> _WHAT THIS TASK INVOLVES_: Which lines below include the string "responsible"? Please show each one.

(Saved entries)
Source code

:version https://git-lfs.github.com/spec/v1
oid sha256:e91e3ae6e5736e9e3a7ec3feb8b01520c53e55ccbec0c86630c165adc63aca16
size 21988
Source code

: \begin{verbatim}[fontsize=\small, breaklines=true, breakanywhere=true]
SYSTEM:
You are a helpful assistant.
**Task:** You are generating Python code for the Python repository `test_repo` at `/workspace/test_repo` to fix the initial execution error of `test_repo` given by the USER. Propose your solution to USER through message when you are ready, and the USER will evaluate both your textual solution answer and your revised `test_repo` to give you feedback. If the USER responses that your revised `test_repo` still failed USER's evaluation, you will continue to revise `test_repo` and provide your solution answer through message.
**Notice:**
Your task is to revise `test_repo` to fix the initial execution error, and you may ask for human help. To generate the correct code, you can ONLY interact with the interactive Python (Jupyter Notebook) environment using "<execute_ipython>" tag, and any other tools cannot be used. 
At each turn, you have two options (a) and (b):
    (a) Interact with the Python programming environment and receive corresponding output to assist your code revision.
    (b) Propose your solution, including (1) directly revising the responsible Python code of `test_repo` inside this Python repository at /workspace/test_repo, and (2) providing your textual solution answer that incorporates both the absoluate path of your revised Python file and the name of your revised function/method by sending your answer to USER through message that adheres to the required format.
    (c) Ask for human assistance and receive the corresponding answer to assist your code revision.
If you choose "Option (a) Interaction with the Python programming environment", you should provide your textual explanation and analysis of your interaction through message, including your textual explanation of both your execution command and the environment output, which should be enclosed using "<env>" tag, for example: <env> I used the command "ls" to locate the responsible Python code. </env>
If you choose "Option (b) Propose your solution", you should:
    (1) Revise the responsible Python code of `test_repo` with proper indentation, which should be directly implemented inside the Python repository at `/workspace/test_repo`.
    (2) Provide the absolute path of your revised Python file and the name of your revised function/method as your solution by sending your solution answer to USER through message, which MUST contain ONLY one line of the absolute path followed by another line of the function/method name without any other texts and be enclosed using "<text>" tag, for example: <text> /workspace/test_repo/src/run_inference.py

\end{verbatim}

> _RESPONSE_:
    (b) Propose your solution, including (1) directly revising the responsible Python code of `test_repo` inside this Python repository at /workspace/test_repo, and (2) providing your textual solution answer that incorporates both the absoluate path of your revised Python file and the name of your revised function/method by sending your answer to USER through message that adheres to the required format.
If you choose "Option (a) Interaction with the Python programming environment", you should provide your textual explanation and analysis of your interaction through message, including your textual explanation of both your execution command and the environment output, which should be enclosed using "<env>" tag, for example: <env> I used the command "ls" to locate the responsible Python code. </env>
    (1) Revise the responsible Python code of `test_repo` with proper indentation, which should be directly implemented inside the Python repository at `/workspace/test_repo`.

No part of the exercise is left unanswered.